**Exercise**
Scan the listing below for the word "your", then copy each line that has it.

**The data**
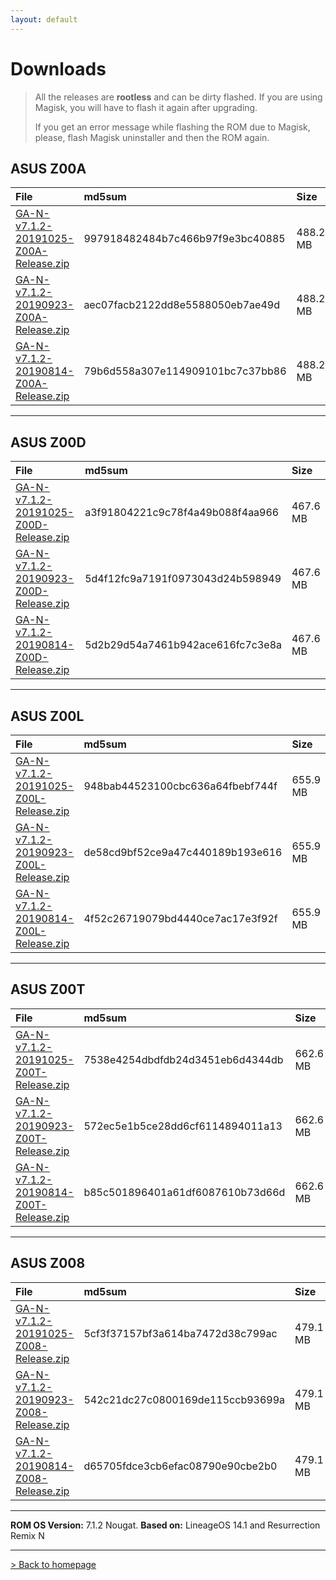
 ```yaml
---
layout: default
---
```


# Downloads

> All the releases are **rootless** and can be dirty flashed. If you are using Magisk, you will have to flash it again after upgrading.
>
>  If you get an error message while flashing the ROM due to Magisk, please, flash Magisk uninstaller and then the ROM again.



## ASUS Z00A

| File                                            | md5sum          | Size          |
|:------------------------------------------------|:------------------|:------------------|
| [GA-N-v7.1.2-20191025-Z00A-Release.zip](https://sourceforge.net/projects/groovyandroid/files/Z00A/GA-N-v7.1.2-20191025-Z00A-Release.zip/download)           | 997918482484b7c466b97f9e3bc40885 | 488.2 MB |
| [GA-N-v7.1.2-20190923-Z00A-Release.zip](https://sourceforge.net/projects/groovyandroid/files/Z00A/GA-N-v7.1.2-20190923-Z00A-Release.zip/download)           | aec07facb2122dd8e5588050eb7ae49d | 488.2 MB |
| [GA-N-v7.1.2-20190814-Z00A-Release.zip](https://sourceforge.net/projects/groovyandroid/files/Z00A/GA-N-v7.1.2-20190814-Z00A-Release.zip/download)           | 79b6d558a307e114909101bc7c37bb86 | 488.2 MB |

* * *

## ASUS Z00D

| File                                            | md5sum          | Size          |
|:------------------------------------------------|:------------------|:------------------|
| [GA-N-v7.1.2-20191025-Z00D-Release.zip](https://sourceforge.net/projects/groovyandroid/files/Z00D/GA-N-v7.1.2-20191025-Z00D-Release.zip/download)           | a3f91804221c9c78f4a49b088f4aa966 | 467.6 MB |
| [GA-N-v7.1.2-20190923-Z00D-Release.zip](https://sourceforge.net/projects/groovyandroid/files/Z00D/GA-N-v7.1.2-20190923-Z00D-Release.zip/download)           | 5d4f12fc9a7191f0973043d24b598949 | 467.6 MB |
| [GA-N-v7.1.2-20190814-Z00D-Release.zip](https://sourceforge.net/projects/groovyandroid/files/Z00D/GA-N-v7.1.2-20190814-Z00D-Release.zip/download)           | 5d2b29d54a7461b942ace616fc7c3e8a | 467.6 MB |

* * *

## ASUS Z00L

| File                                            | md5sum          | Size          |
|:------------------------------------------------|:------------------|:------------------|
| [GA-N-v7.1.2-20191025-Z00L-Release.zip](https://sourceforge.net/projects/groovyandroid/files/Z00L/GA-N-v7.1.2-20191025-Z00L-Release.zip/download)           | 948bab44523100cbc636a64fbebf744f | 655.9 MB |
| [GA-N-v7.1.2-20190923-Z00L-Release.zip](https://sourceforge.net/projects/groovyandroid/files/Z00L/GA-N-v7.1.2-20190923-Z00L-Release.zip/download)           | de58cd9bf52ce9a47c440189b193e616 | 655.9 MB |
| [GA-N-v7.1.2-20190814-Z00L-Release.zip](https://sourceforge.net/projects/groovyandroid/files/Z00L/GA-N-v7.1.2-20190814-Z00L-Release.zip/download)           | 4f52c26719079bd4440ce7ac17e3f92f | 655.9 MB |

* * *

## ASUS Z00T

| File                                            | md5sum          | Size          |
|:------------------------------------------------|:------------------|:------------------|
| [GA-N-v7.1.2-20191025-Z00T-Release.zip](https://sourceforge.net/projects/groovyandroid/files/Z00T/GA-N-v7.1.2-20191025-Z00T-Release.zip/download)           | 7538e4254dbdfdb24d3451eb6d4344db | 662.6 MB |
| [GA-N-v7.1.2-20190923-Z00T-Release.zip](https://sourceforge.net/projects/groovyandroid/files/Z00T/GA-N-v7.1.2-20190923-Z00T-Release.zip/download)           | 572ec5e1b5ce28dd6cf6114894011a13 | 662.6 MB |
| [GA-N-v7.1.2-20190814-Z00T-Release.zip](https://sourceforge.net/projects/groovyandroid/files/Z00T/GA-N-v7.1.2-20190814-Z00T-Release.zip/download)           | b85c501896401a61df6087610b73d66d | 662.6 MB |

* * *

## ASUS Z008

| File                                            | md5sum          | Size          |
|:------------------------------------------------|:------------------|:------------------|
| [GA-N-v7.1.2-20191025-Z008-Release.zip](https://sourceforge.net/projects/groovyandroid/files/Z008/GA-N-v7.1.2-20191025-Z008-Release.zip/download)           | 5cf3f37157bf3a614ba7472d38c799ac | 479.1 MB |
| [GA-N-v7.1.2-20190923-Z008-Release.zip](https://sourceforge.net/projects/groovyandroid/files/Z008/GA-N-v7.1.2-20190923-Z008-Release.zip/download)           | 542c21dc27c0800169de115ccb93699a | 479.1 MB |
| [GA-N-v7.1.2-20190814-Z008-Release.zip](https://sourceforge.net/projects/groovyandroid/files/Z008/GA-N-v7.1.2-20190814-Z008-Release.zip/download)           | d65705fdce3cb6efac08790e90cbe2b0 | 479.1 MB |

* * *

**ROM OS Version:** 7.1.2 Nougat. **Based on:** LineageOS 14.1 and Resurrection Remix N

* * *

[> Back to homepage](./)
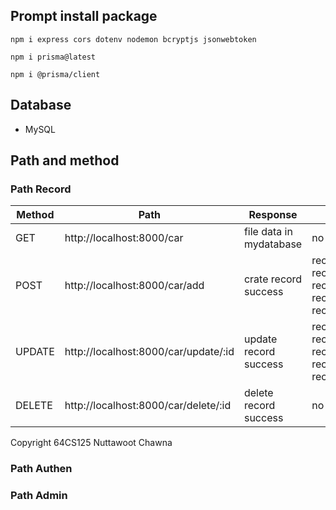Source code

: 
## Prompt install package
```
npm i express cors dotenv nodemon bcryptjs jsonwebtoken
```
```
npm i prisma@latest
```
```
npm i @prisma/client
```

## Database
- MySQL

## Path and method

### Path Record

|Method |Path | Response | Body | Params |
| --- | --- | --- | --- | --- |
| GET | http://localhost:8000/car | file data in mydatabase | no | no |
| POST | http://localhost:8000/car/add | crate record success | rec_regiscar, rec_brand, rec_color, rec_model, rec_detail | no |
| UPDATE | http://localhost:8000/car/update/:id | update record success | rec_regiscar, rec_color, rec_brand, rec_model, rec_detail | number id |
| DELETE | http://localhost:8000/car/delete/:id | delete record success | no | number id |

Copyright 64CS125 Nuttawoot Chawna

### Path Authen

### Path Admin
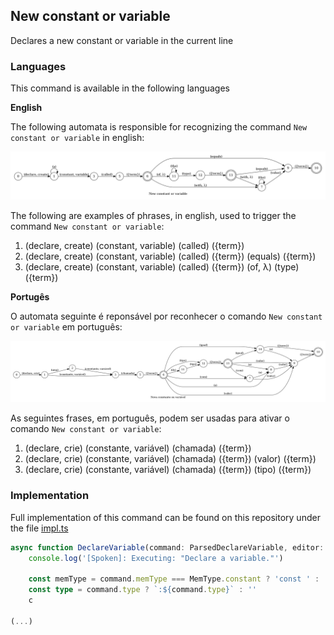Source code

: ## New constant or variable

Declares a new constant or variable in the current line

### Languages

This command is available in the following languages

**English**

The following automata is responsible for recognizing the command `New constant or variable` in english:

![English](phrase_en-US.png)

The following are examples of phrases, in english, used to trigger the command `New constant or variable`:

1. (declare, create)  (constant, variable)  (called)  ({term})
2. (declare, create)  (constant, variable)  (called)  ({term})  (equals)  ({term})
3. (declare, create)  (constant, variable)  (called)  ({term})  (of, λ)  (type)  ({term})

**Portugês**

O automata seguinte é reponsável por reconhecer o comando `New constant or variable` em português:

![Portugês](phrase_pt-BR.png)

As seguintes frases, em português, podem ser usadas para ativar o comando `New constant or variable`:

1. (declare, crie)  (constante, variável)  (chamada)  ({term})
2. (declare, crie)  (constante, variável)  (chamada)  ({term})  (valor)  ({term})
3. (declare, crie)  (constante, variável)  (chamada)  ({term})  (tipo)  ({term})

### Implementation

Full implementation of this command can be found on this repository under the file [impl.ts](impl.ts)

```typescript
async function DeclareVariable(command: ParsedDeclareVariable, editor: Editor, context: {}) {
    console.log('[Spoken]: Executing: "Declare a variable."')

    const memType = command.memType === MemType.constant ? 'const ' : 'let '
    const type = command.type ? `:${command.type}` : ''
    c

(...)
```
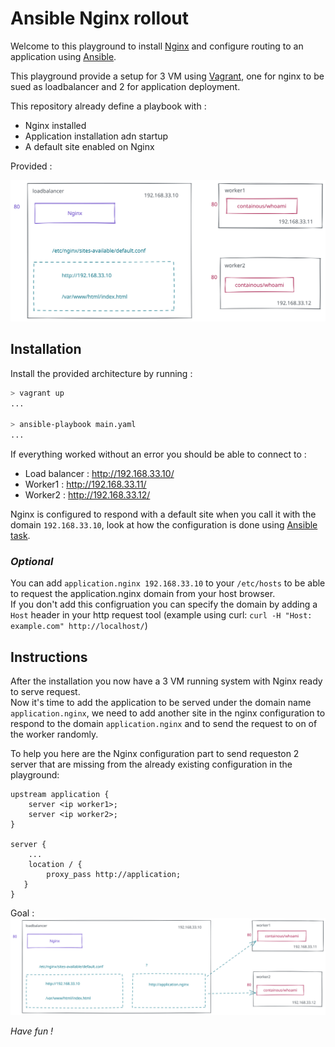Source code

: # Ansible Nginx rollout

Welcome to this playground to install [Nginx](https://www.nginx.com/) and configure routing to an application using [Ansible](https://docs.ansible.com/ansible/latest/index.html).

This playground provide a setup for 3 VM using [Vagrant](https://www.vagrantup.com/), one for nginx to be sued as loadbalancer and 2 for application deployment.

This repository already define a playbook with :
 - Nginx installed
 - Application installation adn startup
 - A default site enabled on Nginx

Provided :

![schema](images/start.svg)


## Installation

Install the provided architecture by running :
```bash
> vagrant up
...

> ansible-playbook main.yaml
...
```

If everything worked without an error you should be able to connect to :
 - Load balancer : http://192.168.33.10/
 - Worker1 : http://192.168.33.11/
 - Worker2 : http://192.168.33.12/

Nginx is configured to respond with a default site when you call it with the domain `192.168.33.10`, look at how the configuration is done using [Ansible task](roles/nginx/tasks/main.yaml).

### _Optional_

You can add `application.nginx 192.168.33.10` to your `/etc/hosts` to be able to request the application.nginx domain from your host browser.  
If you don't add this configruation you can specify the domain by adding a `Host` header in your http request tool (example using curl: `curl -H "Host: example.com" http://localhost/`)


## Instructions

After the installation you now have a 3 VM running system with Nginx ready to serve request.  
Now it's time to add the application to be served under the domain name `application.nginx`, we need to add another site in the nginx configuration to respond to the domain `application.nginx` and to send the request to on of the worker randomly.

To help you here are the Nginx configuration part to send requeston 2 server that are missing from the already existing configuration in the playground:
```
upstream application {
    server <ip worker1>;
    server <ip worker2>;
}

server {
    ...
    location / {
        proxy_pass http://application;
   }
}
```

Goal :  
![goal schema](images/goal.svg)

*Have fun !*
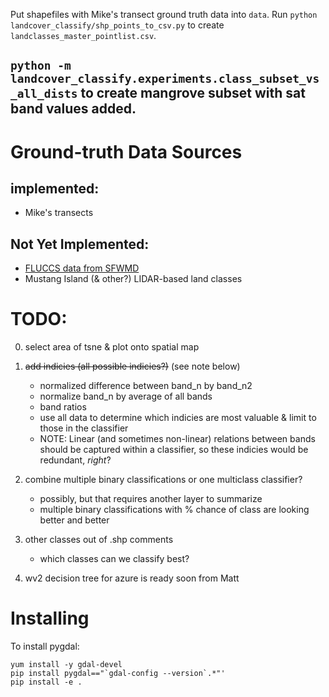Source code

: 
Put shapefiles with Mike's transect ground truth data into `data`.
Run `python landcover_classify/shp_points_to_csv.py` to create `landclasses_master_pointlist.csv`.

`python -m landcover_classify.experiments.class_subset_vs_all_dists` to create mangrove subset with sat band values added.
----------------------------------------------------------------------------

# Ground-truth Data Sources
## implemented:
* Mike's transects

## Not Yet Implemented:
* [FLUCCS data from SFWMD](https://geo-sfwmd.opendata.arcgis.com/datasets/d5d63afb753a4e0389f3a4641c8ae950_0)
* Mustang Island (& other?) LIDAR-based land classes

# TODO:
0. select area of tsne & plot onto spatial map

1. ~~add indicies (all possible indicies?)~~ (see note below)
   * normalized difference between band_n by band_n2
   * normalize band_n by average of all bands
   * band ratios
   * use all data to determine which indicies are most valuable & limit to those in the classifier
   * NOTE: Linear (and sometimes non-linear) relations between bands should be captured within a classifier, so these indicies would be redundant, *right*?


2. combine multiple binary classifications or one multiclass classifier?
    * possibly, but that requires another layer to summarize
    * multiple binary classifications with % chance of class are looking better and better

3. other classes out of .shp comments
    * which classes can we classify best?

4. wv2 decision tree for azure is ready soon from Matt

# Installing
To install pygdal:
```
yum install -y gdal-devel
pip install pygdal=="`gdal-config --version`.*"'
pip install -e .
```
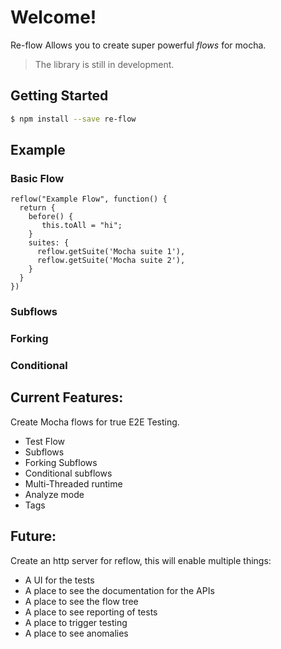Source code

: # Welcome!
Re-flow Allows you to create super powerful *flows* for mocha.

> The library is still in development.

## Getting Started
```sh
$ npm install --save re-flow
```

## Example
### Basic Flow
```
reflow("Example Flow", function() {
  return {
    before() {
       this.toAll = "hi";
    }
    suites: {
      reflow.getSuite('Mocha suite 1'),
      reflow.getSuite('Mocha suite 2'),
    }
  }
})
```
### Subflows
### Forking
### Conditional


## Current Features:
Create Mocha flows for true E2E Testing.
- Test Flow
- Subflows
- Forking Subflows
- Conditional subflows
- Multi-Threaded runtime
- Analyze mode
- Tags


## Future:
Create an http server for reflow, this will enable multiple things:
- A UI for the tests
- A place to see the documentation for the APIs
- A place to see the flow tree
- A place to see reporting of tests
- A place to trigger testing
- A place to see anomalies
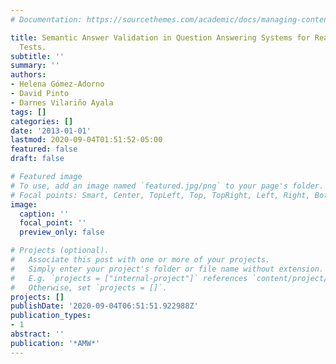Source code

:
 ```yaml
---
# Documentation: https://sourcethemes.com/academic/docs/managing-content/

title: Semantic Answer Validation in Question Answering Systems for Reading Comprehension
  Tests.
subtitle: ''
summary: ''
authors:
- Helena Gómez-Adorno
- David Pinto
- Darnes Vilariño Ayala
tags: []
categories: []
date: '2013-01-01'
lastmod: 2020-09-04T01:51:52-05:00
featured: false
draft: false

# Featured image
# To use, add an image named `featured.jpg/png` to your page's folder.
# Focal points: Smart, Center, TopLeft, Top, TopRight, Left, Right, BottomLeft, Bottom, BottomRight.
image:
  caption: ''
  focal_point: ''
  preview_only: false

# Projects (optional).
#   Associate this post with one or more of your projects.
#   Simply enter your project's folder or file name without extension.
#   E.g. `projects = ["internal-project"]` references `content/project/deep-learning/index.md`.
#   Otherwise, set `projects = []`.
projects: []
publishDate: '2020-09-04T06:51:51.922988Z'
publication_types:
- 1
abstract: ''
publication: '*AMW*'
---
```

**Output for this exercise**
You can add `application.nginx 192.168.33.10` to your `/etc/hosts` to be able to request the application.nginx domain from your host browser.  
If you don't add this configruation you can specify the domain by adding a `Host` header in your http request tool (example using curl: `curl -H "Host: example.com" http://localhost/`)
# To use, add an image named `featured.jpg/png` to your page's folder.
#   Associate this post with one or more of your projects.
#   Simply enter your project's folder or file name without extension.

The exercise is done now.